Tournez manège! C’est désormais au tour de Tadej Pogacar et de Jonas Vingegaard, surtout, qui roulent sur cette édition comme des avions, de susciter bien des interrogations, avec de lourds sous-entendus. Surtout après la performance stupéfiante du Danois ce mardi dans le contre-la-montre entre Passy et Combloux (22,4 km), où il a écrasé toute la concurrence, à commencer par son principal contradicteur slovène. Les dix secondes d’écart ont pris la poudre d’escampette.
2e de Paris-Nice, David Gaudu - 9e du général à 17’38” du Viking alors qu’il visait une place sur le podium au départ de Bilbao – avoue son impuissance. «Je ne pense pas que j’aurais pu faire plus parce que je pense que je suis à 100%. Par rapport à Paris-Nice, je pense que ça va au moins trois fois plus vite, donc je ne peux rien faire d’autre physiquement. Je donne tout. Je serre les dents, mais si les autres sont plus forts, je n’y peux rien, le rythme des autres est trop pour nous», avait-il confié lundi.
Ce à quoi Yoann Offredo, ancien coureur et consultant sur France Télévisions, avait répliqué sur le plateau d’après-Tour: «Quand Gaudu dit qu’il est à 100% et que les autres sont plus forts, on entend ce qu’on entend, on comprend ce qu’on veut comprendre. Il est à 100%, il dépasse ses records de puissance et il est loin», a-t-il ainsi expliqué, avec un sourire plus explicite qu’une longue diatribe.

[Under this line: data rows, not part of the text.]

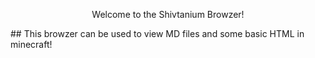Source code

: <p align="center">
  Welcome to the Shivtanium Browzer!
</p>
## This browzer can be used to view MD files and some basic HTML in minecraft!

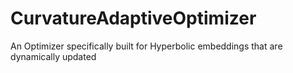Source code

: # CurvatureAdaptiveOptimizer
An Optimizer specifically built for Hyperbolic embeddings that are dynamically updated
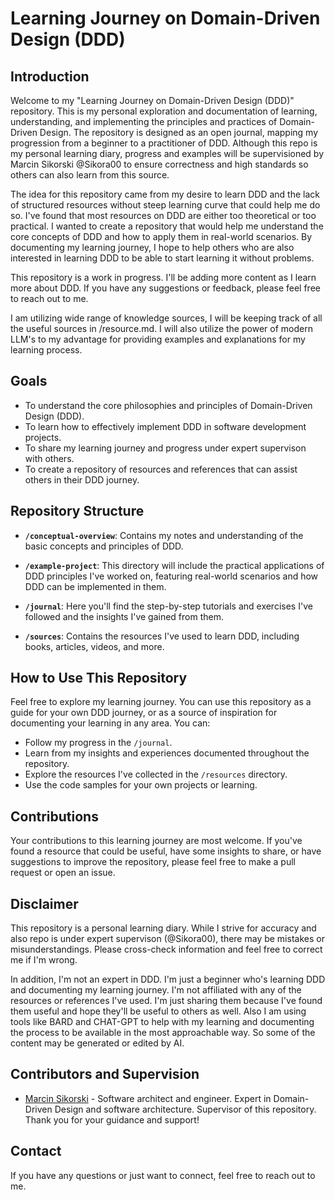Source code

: # Learning Journey on Domain-Driven Design (DDD)

## Introduction

Welcome to my "Learning Journey on Domain-Driven Design (DDD)" repository. This is my personal exploration and documentation of learning, understanding, and implementing the principles and practices of Domain-Driven Design. The repository is designed as an open journal, mapping my progression from a beginner to a practitioner of DDD. Although this repo is my personal learning diary, progress and examples will be supervisioned by Marcin Sikorski @Sikora00 to ensure correctness and high standards so others can also learn from this source.

The idea for this repository came from my desire to learn DDD and the lack of structured resources without steep learning curve that could help me do so. I've found that most resources on DDD are either too theoretical or too practical. I wanted to create a repository that would help me understand the core concepts of DDD and how to apply them in real-world scenarios. By documenting my learning journey, I hope to help others who are also interested in learning DDD to be able to start learning it without problems.

This repository is a work in progress. I'll be adding more content as I learn more about DDD. If you have any suggestions or feedback, please feel free to reach out to me.

I am utilizing wide range of knowledge sources, I will be keeping track of all the useful sources in /resource.md. I will also utilize the power of modern LLM's to my advantage for providing examples and explanations for my learning process.

## Goals

- To understand the core philosophies and principles of Domain-Driven Design (DDD).
- To learn how to effectively implement DDD in software development projects.
- To share my learning journey and progress under expert supervison with others.
- To create a repository of resources and references that can assist others in their DDD journey.

## Repository Structure

- **`/conceptual-overview`**: Contains my notes and understanding of the basic concepts and principles of DDD.

- **`/example-project`**: This directory will include the practical applications of DDD principles I've worked on, featuring real-world scenarios and how DDD can be implemented in them.

- **`/journal`**: Here you'll find the step-by-step tutorials and exercises I've followed and the insights I've gained from them.

- **`/sources`**: Contains the resources I've used to learn DDD, including books, articles, videos, and more.

## How to Use This Repository

Feel free to explore my learning journey. You can use this repository as a guide for your own DDD journey, or as a source of inspiration for documenting your learning in any area. You can:

- Follow my progress in the `/journal`.
- Learn from my insights and experiences documented throughout the repository.
- Explore the resources I've collected in the `/resources` directory.
- Use the code samples for your own projects or learning.

## Contributions

Your contributions to this learning journey are most welcome. If you've found a resource that could be useful, have some insights to share, or have suggestions to improve the repository, please feel free to make a pull request or open an issue.

## Disclaimer

This repository is a personal learning diary. While I strive for accuracy and also repo is under expert supervison (@Sikora00), there may be mistakes or misunderstandings. Please cross-check information and feel free to correct me if I'm wrong.

In addition, I'm not an expert in DDD. I'm just a beginner who's learning DDD and documenting my learning journey. I'm not affiliated with any of the resources or references I've used. I'm just sharing them because I've found them useful and hope they'll be useful to others as well. Also I am using tools like BARD and CHAT-GPT to help with my learning and documenting the process to be available in the most approachable way. So some of the content may be generated or edited by AI.

## Contributors and Supervision

- [Marcin Sikorski](Sikora00) - Software architect and engineer. Expert in Domain-Driven Design and software architecture. Supervisor of this repository. Thank you for your guidance and support!

## Contact

If you have any questions or just want to connect, feel free to reach out to me.
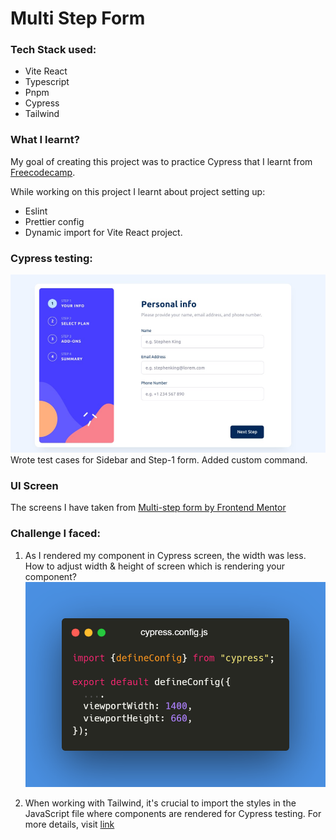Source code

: # Multi Step Form

### Tech Stack used:

- Vite React
- Typescript
- Pnpm
- Cypress
- Tailwind

### What I learnt?

My goal of creating this project was to practice Cypress that I learnt from [Freecodecamp](https://www.youtube.com/watch?v=u8vMu7viCm8&t=134s).

While working on this project I learnt about project setting up:

- Eslint
- Prettier config
- Dynamic import for Vite React project.

### Cypress testing:

![alt text](image.png)
Wrote test cases for Sidebar and Step-1 form.
Added custom command.

### UI Screen

The screens I have taken from [Multi-step form by Frontend Mentor](https://www.frontendmentor.io/challenges/multistep-form-YVAnSdqQBJ)

### Challenge I faced:

1. As I rendered my component in Cypress screen, the width was less.
   How to adjust width & height of screen which is rendering your component?
   ![alt text](image-1.png)

2. When working with Tailwind, it's crucial to import the styles in the JavaScript file where components are rendered for Cypress testing. For more details, visit [link](https://docs.cypress.io/guides/component-testing/styling-componentst.)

«Si vous vous posez des questions sur ces deux là, moi aussi rétorque Daniel Atienza, aujourd’hui consultant sur la RTS. Mais comment est-ce aussi possible que pendant dix ans, trois joueurs de tennis ont gagné plus de soixante tournois du Grand Chelem à eux trois? Parce que les autres sont des manches? Font-ils un autre sport?» C’était avant la démonstration hallucinante de Jonas Vingegaard dans l’exercice solitaire. «Comme Alcaraz et Djokovic, dans le vélo aussi il y a des champions d’exception», insiste-t-il. Il serait prêt à mettre sa main au feu.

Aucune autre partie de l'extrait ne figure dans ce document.